* _INPUT RECORDS_:
•••••
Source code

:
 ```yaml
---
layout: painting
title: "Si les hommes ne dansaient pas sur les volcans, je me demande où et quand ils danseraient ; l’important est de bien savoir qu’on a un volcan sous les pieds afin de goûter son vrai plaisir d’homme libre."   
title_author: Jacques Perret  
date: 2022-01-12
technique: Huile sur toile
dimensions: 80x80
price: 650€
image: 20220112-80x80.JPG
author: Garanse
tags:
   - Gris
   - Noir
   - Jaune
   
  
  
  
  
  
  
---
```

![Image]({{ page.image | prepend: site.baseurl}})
•••••
* _WHAT YOU HAVE TO DO_: Give the count of lines in the listing that hold "image", and write nothing beyond it.

* _SOLUTION TO THE PROBLEM_: 2